Disney’s historic El Capitan Theatre on Hollywood Boulevard in Los Angeles is one of five theaters in the world to combine the Dolby Vision advanced laser projection system (created in partnership with Christie Digital) and Dolby Atmos surround sound technology. The facility, which first opened its doors in 1926, now features two Christie 6P 4K laser projectors and more than 100 speakers. Audio engineer, musician and tech journalist Ryan Waniata viewed a screening of Brad Bird’s “Tomorrowland” and was treated to a behind-the-scenes tour of the theater.
“The image is mixed through myriad technologies and treated by Dolby’s special processing to beam the clearest, brightest, most colorful 4K picture on the planet,” writes Waniata for Digital Trends. “And the resulting picture for ‘Tomorrowland,’ the first film ever mastered for Dolby Vision, is stunning.”
“It’s a brand new way to watch movies,” he adds. “And it’s designed to do nothing less than blow your mind.”
Michael Kern, Disney VP of Special Events Production and Technical Services, explained that both projectors operate in tandem to make Dolby Vision possible.
Lasers are beamed through the floor from the basement via fiber piping, capable of delivering up to 31-foot-lamberts. “While Christie has other 4K laser projectors,” notes Waniata, “the image doesn’t become ‘Dolby Vision’ until it’s processed by Dolby’s proprietary technology.”
“That technology includes advanced 4K imaging and the integration of HDR (High Dynamic Range) data, which exposes unparalleled brightness levels contrasting with deep, rich blacks to create an image more in-line with what we see in the natural world.

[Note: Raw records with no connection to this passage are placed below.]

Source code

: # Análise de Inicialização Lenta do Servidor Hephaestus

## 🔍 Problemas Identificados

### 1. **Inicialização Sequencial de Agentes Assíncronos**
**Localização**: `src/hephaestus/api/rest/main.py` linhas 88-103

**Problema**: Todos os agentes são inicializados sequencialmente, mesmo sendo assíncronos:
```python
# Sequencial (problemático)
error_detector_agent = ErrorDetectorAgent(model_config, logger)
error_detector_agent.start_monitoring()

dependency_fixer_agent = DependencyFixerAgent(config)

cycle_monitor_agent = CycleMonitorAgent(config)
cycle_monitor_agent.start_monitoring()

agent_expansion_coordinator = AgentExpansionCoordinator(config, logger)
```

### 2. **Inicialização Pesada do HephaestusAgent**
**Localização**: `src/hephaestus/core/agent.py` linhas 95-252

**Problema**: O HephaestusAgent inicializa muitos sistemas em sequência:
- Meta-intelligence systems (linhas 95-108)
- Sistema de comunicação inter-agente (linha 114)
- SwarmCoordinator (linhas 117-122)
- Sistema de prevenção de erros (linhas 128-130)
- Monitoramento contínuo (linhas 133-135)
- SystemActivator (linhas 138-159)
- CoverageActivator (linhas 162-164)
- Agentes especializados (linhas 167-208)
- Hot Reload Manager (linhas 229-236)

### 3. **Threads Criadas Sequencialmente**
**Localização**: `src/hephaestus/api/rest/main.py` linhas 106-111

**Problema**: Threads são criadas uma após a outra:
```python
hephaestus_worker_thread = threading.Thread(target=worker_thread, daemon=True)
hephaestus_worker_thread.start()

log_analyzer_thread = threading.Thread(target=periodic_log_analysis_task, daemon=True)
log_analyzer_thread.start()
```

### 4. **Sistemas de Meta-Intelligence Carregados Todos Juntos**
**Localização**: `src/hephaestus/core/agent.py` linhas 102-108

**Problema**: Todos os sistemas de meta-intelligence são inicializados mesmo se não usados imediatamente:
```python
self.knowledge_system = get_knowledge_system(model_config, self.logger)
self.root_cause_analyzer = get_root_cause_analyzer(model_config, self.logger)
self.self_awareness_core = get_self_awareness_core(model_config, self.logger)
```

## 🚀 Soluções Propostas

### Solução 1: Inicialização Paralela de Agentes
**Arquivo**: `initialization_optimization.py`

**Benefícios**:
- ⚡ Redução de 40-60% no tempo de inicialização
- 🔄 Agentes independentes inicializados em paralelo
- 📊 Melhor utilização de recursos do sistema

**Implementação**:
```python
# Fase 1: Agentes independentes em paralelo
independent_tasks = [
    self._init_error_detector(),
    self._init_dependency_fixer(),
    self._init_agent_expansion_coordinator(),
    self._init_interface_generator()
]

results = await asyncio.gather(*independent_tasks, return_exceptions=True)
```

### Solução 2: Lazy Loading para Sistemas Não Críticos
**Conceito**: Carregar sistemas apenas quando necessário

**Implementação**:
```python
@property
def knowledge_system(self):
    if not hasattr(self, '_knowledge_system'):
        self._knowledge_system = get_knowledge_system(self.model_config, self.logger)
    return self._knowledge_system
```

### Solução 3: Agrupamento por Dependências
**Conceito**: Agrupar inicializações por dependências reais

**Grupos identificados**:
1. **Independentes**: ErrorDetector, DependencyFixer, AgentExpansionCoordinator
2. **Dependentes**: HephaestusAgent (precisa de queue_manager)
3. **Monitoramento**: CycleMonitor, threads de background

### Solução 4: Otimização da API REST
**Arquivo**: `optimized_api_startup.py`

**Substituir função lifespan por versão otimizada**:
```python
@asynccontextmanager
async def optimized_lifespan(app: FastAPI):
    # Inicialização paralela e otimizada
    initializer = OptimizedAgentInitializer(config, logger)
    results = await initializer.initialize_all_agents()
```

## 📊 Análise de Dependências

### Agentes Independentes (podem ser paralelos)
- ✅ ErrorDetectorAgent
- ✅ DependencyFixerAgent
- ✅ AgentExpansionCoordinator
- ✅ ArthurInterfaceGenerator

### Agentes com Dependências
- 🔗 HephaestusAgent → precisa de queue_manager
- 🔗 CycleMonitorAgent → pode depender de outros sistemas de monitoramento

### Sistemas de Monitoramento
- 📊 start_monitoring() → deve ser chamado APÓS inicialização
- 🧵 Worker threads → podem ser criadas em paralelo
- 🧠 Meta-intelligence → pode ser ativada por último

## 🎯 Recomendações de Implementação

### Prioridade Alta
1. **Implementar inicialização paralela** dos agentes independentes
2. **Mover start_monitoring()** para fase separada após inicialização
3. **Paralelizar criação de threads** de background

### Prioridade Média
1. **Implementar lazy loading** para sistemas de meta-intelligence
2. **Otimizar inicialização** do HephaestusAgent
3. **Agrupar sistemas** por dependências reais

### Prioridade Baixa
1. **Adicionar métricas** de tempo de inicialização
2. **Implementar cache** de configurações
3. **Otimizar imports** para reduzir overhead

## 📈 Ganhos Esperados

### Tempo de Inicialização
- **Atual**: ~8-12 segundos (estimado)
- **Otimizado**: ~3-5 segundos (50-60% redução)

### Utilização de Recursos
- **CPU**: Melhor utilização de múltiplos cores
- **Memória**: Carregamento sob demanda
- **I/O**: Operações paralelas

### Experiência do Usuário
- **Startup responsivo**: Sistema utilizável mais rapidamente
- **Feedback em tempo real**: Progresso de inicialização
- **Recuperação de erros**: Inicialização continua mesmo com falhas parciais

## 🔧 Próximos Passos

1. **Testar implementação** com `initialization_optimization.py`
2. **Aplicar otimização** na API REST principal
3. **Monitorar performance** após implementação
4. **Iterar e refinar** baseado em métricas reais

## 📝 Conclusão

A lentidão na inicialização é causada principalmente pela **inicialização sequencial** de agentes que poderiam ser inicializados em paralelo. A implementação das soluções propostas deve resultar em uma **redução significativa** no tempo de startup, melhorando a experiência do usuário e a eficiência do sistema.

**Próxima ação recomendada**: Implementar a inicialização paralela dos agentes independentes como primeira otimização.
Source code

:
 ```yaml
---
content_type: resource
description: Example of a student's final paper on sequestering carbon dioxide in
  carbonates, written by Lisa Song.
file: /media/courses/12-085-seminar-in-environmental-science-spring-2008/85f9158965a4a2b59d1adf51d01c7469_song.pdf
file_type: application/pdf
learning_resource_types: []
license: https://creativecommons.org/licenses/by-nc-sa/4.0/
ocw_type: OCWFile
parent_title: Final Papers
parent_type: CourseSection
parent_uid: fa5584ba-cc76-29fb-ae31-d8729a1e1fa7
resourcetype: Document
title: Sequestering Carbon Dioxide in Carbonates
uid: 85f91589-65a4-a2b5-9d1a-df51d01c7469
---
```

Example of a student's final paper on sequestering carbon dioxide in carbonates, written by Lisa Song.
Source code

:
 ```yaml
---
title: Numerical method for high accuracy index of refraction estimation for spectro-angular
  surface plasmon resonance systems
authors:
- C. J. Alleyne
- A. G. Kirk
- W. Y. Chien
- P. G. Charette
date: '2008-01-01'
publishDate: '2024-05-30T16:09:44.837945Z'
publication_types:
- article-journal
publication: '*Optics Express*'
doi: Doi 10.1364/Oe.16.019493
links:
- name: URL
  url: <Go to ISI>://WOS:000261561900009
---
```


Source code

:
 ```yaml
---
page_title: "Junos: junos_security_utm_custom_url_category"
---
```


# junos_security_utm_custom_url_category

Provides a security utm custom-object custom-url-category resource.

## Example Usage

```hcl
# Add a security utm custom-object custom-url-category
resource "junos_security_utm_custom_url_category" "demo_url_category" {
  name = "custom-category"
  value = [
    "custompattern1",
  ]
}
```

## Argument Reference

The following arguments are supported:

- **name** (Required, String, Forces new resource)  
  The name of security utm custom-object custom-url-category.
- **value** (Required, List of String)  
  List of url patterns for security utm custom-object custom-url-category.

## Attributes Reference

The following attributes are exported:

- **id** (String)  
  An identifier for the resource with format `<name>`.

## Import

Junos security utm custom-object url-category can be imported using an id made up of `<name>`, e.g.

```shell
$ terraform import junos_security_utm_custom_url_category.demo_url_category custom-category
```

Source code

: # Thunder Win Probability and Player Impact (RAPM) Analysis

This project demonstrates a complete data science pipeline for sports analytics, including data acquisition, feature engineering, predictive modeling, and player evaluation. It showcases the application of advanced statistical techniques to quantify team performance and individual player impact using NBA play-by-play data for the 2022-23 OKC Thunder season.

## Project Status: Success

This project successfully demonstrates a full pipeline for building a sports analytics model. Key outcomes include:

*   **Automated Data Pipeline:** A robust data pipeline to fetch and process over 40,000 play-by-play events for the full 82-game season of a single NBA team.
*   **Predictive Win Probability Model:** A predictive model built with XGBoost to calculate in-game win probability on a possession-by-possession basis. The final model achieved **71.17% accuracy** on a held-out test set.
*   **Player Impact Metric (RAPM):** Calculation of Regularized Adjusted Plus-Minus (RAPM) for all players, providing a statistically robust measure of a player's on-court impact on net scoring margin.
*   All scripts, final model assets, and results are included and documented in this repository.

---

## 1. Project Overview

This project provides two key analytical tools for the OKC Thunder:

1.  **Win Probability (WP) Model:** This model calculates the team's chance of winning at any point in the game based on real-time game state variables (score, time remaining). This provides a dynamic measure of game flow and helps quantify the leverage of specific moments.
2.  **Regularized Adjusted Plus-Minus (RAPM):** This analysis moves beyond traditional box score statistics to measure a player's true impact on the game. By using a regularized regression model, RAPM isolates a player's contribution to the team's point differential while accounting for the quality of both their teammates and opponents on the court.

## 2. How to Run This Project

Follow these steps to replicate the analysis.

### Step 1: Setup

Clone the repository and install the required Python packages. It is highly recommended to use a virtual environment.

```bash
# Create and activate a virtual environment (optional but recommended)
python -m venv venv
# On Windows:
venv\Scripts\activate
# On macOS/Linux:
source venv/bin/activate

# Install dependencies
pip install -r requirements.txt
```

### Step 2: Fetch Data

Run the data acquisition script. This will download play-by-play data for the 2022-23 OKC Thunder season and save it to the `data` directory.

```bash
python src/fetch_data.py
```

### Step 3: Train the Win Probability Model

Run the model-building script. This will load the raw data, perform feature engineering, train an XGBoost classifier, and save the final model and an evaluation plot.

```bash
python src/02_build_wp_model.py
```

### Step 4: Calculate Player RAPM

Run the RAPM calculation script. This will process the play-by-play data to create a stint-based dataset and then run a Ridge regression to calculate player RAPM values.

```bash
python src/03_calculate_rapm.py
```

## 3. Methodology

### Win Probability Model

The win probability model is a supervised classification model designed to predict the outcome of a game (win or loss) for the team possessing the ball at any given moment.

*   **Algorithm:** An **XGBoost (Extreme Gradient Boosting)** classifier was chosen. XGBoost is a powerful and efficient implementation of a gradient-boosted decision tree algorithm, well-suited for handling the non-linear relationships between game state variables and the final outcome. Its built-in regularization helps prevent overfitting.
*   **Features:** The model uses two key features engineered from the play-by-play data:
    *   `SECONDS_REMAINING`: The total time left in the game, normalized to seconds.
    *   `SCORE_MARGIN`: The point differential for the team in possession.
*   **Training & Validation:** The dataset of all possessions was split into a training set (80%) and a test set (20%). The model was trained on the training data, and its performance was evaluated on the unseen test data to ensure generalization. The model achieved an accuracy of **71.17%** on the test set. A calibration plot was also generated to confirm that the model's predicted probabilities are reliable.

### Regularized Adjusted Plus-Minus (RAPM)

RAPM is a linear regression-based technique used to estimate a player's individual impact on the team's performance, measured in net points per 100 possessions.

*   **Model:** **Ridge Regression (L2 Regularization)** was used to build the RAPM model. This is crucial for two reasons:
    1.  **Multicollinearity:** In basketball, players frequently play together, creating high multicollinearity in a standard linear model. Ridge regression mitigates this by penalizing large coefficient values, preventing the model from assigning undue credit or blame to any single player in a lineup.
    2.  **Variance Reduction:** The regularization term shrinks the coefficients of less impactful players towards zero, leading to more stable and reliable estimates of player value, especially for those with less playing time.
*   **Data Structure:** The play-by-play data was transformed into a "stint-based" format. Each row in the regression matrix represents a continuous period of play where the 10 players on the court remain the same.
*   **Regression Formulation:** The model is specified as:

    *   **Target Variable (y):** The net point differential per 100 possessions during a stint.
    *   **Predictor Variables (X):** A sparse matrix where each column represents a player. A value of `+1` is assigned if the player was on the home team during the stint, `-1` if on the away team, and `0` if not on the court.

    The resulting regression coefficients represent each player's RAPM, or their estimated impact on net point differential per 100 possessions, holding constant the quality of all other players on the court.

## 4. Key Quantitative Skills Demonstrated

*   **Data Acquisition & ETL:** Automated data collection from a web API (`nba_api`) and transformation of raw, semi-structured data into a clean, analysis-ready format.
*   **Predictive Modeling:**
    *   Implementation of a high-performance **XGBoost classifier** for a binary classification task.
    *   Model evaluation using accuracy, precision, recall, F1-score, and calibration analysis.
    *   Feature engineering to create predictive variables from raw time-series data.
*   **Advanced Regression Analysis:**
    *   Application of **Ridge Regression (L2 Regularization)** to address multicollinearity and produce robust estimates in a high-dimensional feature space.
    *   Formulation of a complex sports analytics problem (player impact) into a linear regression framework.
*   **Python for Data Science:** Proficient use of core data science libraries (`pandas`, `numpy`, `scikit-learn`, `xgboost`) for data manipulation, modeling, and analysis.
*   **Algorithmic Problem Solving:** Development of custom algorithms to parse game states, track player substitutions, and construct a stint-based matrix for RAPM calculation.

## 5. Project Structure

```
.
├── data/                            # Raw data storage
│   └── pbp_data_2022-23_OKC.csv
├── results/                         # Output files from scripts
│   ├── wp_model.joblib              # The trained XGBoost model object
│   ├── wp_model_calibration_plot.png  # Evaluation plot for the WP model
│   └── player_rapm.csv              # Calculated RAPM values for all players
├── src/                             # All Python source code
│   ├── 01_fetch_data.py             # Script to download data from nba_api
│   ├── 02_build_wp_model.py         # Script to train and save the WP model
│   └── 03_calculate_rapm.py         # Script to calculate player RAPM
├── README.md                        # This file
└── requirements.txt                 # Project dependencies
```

HDR allows for extreme blackouts between scenes, and brings incredible vibrance and realism to moments like a scene in which Clooney’s face is shot right next to a blast of direct sunlight.”
Dolby Vision uses a white screen, rather than the traditional silver, providing a neutral palette that enables a wider range of colors than what is typically offered by standard theaters.
Waniata provides a breakdown of the specific speakers and their strategic positioning behind the screen, on rails along the ceiling, and in the balconies and orchestra section. He cites 76 in total (the El Capitan site references a “completely immersive Dolby Atmos sound system featuring over 100 speakers”). However, newer theater configurations will max out at about 128 speakers.
While the El Capitan does not specifically meet Dolby’s mandate for “Dolby Cinema” classification (due to missing design elements such as luxury seats and a video wall), Waniata describes Dolby Vision and Atmos together under one roof of the charming, historic structure as “something truly unique in the world of cinema.”
The only Dolby Cinemas currently in operation in the U.S. are located in Kansas City, Houston and Alpharetta, Georgia. The company’s partnership with AMC is expected to launch additional theaters soon in California, Illinois, Kansas, New York and Texas — eventually reaching up to 100 theaters by 2024.